» Task to complete: Exactly how many lines in the entries contain "SHARED"? Give that number alone.

Items from a dataset
[Start of Attachment]
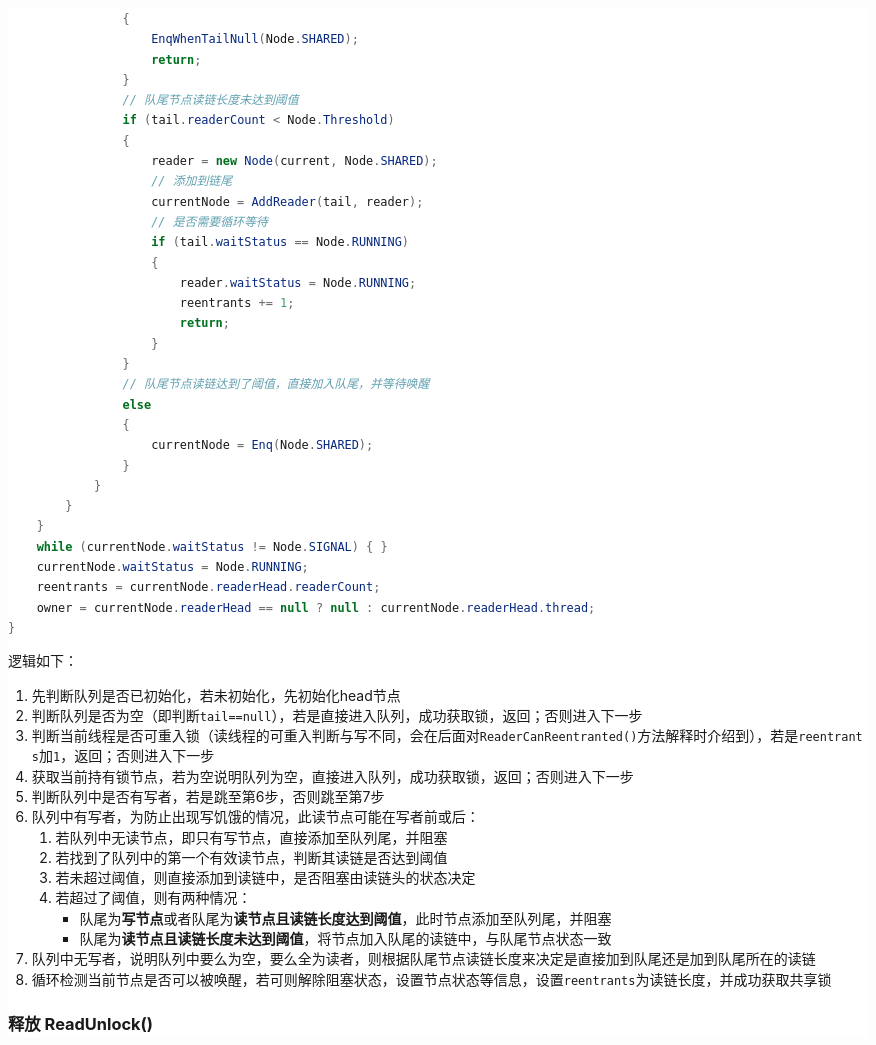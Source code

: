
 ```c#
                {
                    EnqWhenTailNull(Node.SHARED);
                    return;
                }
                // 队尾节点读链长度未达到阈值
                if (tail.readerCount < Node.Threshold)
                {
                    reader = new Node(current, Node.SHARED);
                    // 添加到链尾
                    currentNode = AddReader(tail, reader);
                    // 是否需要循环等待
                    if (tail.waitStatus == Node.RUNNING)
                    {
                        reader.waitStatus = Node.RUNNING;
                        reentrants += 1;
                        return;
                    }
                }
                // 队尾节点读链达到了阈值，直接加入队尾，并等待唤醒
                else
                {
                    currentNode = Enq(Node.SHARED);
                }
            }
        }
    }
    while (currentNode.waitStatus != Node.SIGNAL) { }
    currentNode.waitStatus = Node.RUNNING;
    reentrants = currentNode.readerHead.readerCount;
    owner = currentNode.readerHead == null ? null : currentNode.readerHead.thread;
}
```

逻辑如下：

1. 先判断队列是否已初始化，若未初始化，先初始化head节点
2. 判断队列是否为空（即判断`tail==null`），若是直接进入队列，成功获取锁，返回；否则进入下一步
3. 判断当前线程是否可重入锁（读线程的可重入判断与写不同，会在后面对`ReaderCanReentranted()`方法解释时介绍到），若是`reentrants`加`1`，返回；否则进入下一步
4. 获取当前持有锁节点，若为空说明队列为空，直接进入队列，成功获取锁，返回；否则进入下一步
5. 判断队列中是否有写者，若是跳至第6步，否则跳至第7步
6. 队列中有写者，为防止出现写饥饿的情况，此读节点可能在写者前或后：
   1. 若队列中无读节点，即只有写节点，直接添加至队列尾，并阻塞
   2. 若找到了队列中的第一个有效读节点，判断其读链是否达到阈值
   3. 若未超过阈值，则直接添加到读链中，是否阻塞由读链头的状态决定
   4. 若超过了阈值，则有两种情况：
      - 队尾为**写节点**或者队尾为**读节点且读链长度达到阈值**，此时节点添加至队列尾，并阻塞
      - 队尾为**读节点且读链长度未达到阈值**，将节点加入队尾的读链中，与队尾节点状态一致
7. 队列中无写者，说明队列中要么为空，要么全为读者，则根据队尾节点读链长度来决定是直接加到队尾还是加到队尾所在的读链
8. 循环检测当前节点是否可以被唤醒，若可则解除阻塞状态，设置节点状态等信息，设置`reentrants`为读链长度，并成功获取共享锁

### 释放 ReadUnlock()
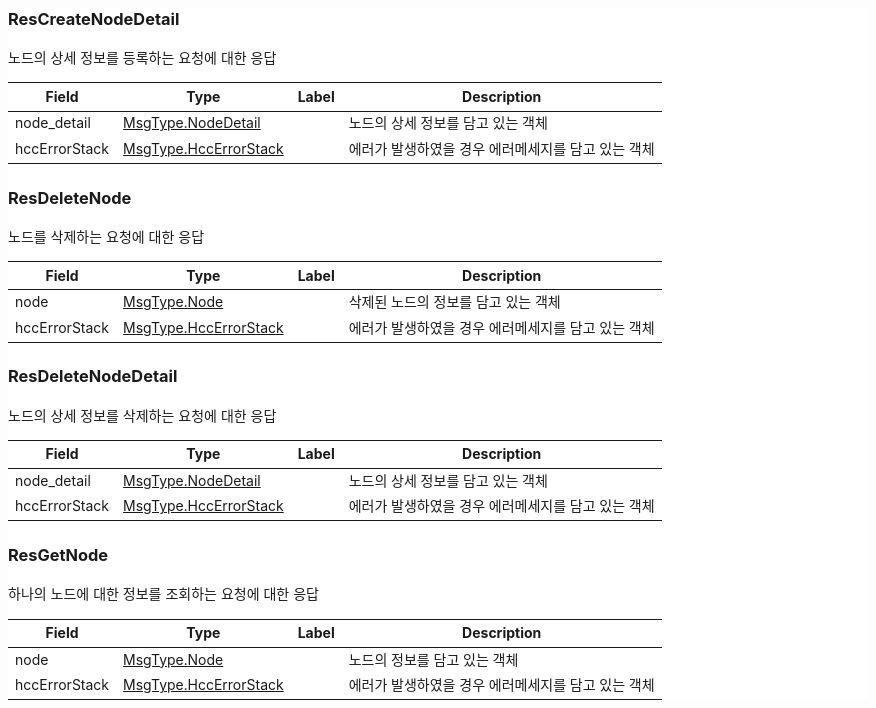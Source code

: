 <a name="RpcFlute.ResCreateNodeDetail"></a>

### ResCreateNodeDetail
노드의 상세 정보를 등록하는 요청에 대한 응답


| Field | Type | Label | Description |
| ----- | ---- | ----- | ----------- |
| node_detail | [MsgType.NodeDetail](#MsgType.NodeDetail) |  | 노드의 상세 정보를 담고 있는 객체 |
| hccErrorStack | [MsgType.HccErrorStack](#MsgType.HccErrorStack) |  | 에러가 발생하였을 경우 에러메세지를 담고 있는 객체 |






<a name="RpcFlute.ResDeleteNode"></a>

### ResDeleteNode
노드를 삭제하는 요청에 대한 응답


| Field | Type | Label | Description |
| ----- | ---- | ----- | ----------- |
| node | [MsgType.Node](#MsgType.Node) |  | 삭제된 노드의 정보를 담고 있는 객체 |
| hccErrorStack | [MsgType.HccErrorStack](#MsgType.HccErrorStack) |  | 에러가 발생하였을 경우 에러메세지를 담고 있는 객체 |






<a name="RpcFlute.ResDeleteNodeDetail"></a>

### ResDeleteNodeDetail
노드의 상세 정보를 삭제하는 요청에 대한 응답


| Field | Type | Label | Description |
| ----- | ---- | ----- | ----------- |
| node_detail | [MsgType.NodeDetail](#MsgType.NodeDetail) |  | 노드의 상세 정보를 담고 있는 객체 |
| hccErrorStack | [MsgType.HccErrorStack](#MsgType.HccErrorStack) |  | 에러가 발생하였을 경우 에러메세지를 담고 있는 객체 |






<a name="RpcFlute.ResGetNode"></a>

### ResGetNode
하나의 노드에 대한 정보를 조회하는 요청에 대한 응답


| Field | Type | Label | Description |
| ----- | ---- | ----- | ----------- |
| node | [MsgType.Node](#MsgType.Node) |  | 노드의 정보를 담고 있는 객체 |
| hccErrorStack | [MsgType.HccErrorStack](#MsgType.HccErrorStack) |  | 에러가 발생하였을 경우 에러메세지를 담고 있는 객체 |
[End of Attachment]
» Task solution: 3